• **Your objective**
In the records, find each line where "menu" occurs, and copy it.
Start of Data provided
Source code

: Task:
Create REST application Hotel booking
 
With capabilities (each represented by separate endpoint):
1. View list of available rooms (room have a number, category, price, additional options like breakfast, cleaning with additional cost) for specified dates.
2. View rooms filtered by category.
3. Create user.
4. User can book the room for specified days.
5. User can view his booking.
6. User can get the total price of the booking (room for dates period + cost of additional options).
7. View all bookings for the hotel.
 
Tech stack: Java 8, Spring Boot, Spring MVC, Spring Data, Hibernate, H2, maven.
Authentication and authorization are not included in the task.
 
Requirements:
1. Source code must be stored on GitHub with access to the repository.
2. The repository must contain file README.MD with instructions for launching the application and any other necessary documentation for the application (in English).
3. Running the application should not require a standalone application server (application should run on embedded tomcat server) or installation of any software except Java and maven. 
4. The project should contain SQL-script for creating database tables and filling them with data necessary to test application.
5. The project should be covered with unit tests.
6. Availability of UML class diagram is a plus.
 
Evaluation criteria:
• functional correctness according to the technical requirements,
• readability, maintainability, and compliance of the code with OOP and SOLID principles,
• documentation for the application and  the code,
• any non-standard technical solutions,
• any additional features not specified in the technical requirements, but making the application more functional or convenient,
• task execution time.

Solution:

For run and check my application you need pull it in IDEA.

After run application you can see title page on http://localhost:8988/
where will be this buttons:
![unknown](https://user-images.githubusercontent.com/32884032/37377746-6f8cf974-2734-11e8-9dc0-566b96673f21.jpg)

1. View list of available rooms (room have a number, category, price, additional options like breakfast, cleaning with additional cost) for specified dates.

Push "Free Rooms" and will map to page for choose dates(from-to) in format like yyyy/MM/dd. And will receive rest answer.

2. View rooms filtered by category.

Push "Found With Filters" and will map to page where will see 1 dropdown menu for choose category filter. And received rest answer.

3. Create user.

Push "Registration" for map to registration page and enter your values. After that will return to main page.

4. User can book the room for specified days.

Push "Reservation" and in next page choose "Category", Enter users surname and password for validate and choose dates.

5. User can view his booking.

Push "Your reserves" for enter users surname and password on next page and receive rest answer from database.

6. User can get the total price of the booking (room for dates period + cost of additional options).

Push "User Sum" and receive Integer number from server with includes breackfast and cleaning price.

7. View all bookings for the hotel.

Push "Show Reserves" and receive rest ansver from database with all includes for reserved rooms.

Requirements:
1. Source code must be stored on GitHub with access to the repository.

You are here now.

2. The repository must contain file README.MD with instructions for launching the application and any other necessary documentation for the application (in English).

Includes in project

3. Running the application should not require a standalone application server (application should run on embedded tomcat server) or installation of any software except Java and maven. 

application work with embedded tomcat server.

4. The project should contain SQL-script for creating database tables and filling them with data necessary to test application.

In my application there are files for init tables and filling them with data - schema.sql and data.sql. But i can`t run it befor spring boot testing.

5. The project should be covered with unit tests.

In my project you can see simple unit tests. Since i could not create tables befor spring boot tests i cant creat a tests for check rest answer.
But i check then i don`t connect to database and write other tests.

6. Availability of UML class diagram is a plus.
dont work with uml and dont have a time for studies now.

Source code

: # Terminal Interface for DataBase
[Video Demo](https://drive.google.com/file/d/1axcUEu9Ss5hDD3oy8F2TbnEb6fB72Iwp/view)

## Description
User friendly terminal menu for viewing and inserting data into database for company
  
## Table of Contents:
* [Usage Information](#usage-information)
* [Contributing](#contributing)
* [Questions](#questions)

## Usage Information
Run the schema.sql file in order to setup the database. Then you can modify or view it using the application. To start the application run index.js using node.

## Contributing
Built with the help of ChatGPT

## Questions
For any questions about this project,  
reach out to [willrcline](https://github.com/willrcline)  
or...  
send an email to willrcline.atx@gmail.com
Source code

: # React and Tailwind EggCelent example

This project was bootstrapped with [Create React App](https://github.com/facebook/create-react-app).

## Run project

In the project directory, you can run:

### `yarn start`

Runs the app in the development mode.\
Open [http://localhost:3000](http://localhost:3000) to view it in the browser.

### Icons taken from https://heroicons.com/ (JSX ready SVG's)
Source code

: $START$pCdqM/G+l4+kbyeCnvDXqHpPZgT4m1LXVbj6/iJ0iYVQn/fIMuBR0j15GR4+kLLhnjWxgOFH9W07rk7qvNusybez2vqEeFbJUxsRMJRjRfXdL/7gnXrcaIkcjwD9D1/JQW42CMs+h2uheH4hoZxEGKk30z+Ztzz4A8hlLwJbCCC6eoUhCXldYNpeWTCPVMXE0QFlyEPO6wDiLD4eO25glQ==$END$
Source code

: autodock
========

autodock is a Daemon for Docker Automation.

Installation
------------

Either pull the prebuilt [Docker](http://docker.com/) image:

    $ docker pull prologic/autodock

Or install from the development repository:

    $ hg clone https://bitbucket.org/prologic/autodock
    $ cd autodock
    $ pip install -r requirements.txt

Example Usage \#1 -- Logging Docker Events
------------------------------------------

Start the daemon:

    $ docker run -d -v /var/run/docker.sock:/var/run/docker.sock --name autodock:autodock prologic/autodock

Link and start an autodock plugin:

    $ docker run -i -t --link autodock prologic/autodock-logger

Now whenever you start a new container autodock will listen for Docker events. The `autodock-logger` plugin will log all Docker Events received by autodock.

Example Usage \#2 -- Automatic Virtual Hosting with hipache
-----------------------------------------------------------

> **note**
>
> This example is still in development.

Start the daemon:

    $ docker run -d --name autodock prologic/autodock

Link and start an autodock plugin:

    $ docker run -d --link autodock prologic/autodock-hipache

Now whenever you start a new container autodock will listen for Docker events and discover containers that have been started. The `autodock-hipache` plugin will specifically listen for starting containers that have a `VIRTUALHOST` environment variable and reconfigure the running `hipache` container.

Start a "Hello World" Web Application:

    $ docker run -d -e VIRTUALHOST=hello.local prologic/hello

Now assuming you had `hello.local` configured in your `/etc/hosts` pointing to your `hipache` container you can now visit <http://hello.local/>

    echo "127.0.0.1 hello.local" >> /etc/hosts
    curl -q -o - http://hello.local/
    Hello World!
End of Data provided
• **Expected answer**
Push "Found With Filters" and will map to page where will see 1 dropdown menu for choose category filter. And received rest answer.
User friendly terminal menu for viewing and inserting data into database for company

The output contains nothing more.